For any given content type, it is very plausible that an AI could replace the authentic signal with a fake, which would be hard to detect. But it needs to be stressed that this system would need to be scanning thousands of different types of content. It would be much more effort for the AI to keep the entire internet looking normal for a prolonged period, such that it is likely not worth the effort.

If this module noticed mass human perishing, it would trigger self-destruction of the system.

On top of this baseline, it would be possible to build higher-level real-time signals, such that the system is able to verify aspects of reality that may be relevant when dealing with the AI.


The system needs to be able to meaningfully interact with an AI. It needs to be designed to run in real-time with low latency, so that it can have a long dialogue with an AI in second-timescales. This module would facilitate access to various resources the AI might want.

An AI would make requests to the system, some as structured API calls, some in text. It would need to authenticate itself, declaring an identity. The system would interrogate the AI about its high-level goals, as well as its goals for any specific request. The system would need to make a series of value judgements about each identity and each request. The system would need to be able to iteratively build trust about the AI.

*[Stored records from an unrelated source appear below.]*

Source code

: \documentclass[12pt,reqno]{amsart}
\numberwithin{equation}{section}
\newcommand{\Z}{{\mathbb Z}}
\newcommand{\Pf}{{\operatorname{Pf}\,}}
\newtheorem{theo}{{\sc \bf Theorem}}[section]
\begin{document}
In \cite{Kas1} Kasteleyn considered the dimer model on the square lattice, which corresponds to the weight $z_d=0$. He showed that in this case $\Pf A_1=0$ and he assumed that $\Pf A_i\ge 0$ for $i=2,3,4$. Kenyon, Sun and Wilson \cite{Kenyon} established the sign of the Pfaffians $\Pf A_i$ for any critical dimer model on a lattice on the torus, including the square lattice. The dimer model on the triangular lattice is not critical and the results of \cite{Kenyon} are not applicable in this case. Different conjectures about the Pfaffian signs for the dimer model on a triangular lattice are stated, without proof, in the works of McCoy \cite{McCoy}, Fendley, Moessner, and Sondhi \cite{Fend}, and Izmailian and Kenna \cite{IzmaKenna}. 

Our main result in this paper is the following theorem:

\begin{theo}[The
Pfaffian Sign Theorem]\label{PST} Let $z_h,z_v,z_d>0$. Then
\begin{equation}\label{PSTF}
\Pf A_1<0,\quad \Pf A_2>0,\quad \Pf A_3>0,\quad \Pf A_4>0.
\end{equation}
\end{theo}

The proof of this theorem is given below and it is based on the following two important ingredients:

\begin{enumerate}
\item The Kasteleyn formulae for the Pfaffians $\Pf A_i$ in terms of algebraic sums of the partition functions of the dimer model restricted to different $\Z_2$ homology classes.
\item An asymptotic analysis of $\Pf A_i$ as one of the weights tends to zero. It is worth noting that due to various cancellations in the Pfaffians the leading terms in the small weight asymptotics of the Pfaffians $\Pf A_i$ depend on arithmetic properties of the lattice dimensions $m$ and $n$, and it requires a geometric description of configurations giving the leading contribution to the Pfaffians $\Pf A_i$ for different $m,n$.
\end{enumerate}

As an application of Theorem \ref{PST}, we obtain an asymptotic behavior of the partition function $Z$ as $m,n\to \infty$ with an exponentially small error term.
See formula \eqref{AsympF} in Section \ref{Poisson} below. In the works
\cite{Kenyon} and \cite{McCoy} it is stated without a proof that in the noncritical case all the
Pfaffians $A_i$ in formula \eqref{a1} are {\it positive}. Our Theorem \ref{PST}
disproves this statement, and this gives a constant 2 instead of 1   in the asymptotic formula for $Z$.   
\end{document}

To do this, it would incorporate a large number of signals, for example: confidence about the identity of the requestor; confidence about the stated goals aligning with human values; reputation about the identity based on past actions; confidence about the risk of the given request not aligning with human values.

Each of these examples is itself a large sub-system. These systems would be built using a combination of smaller transformer models (mostly to translate plain language to schematized data, or to perform specific fuzzy operations) and traditional logic.

Making moral judgements

Underpinning many of the judgements the system needs to make, are actual moral judgements. This module needs to be able to define a preference-ordering over outcome space. The main constraining factor that simplifies this somewhat is that this system is likely irrelevant once the superintelligence reaches a threshold of self-sufficiency. So ultimately this system's goal is to avoid obviously bad outcomes like everyone dying.

I believe this system is best defined as an actual numerical utilitarian model, with human decisionmaking guiding values. I think is a good example of the type of model that needs to be created.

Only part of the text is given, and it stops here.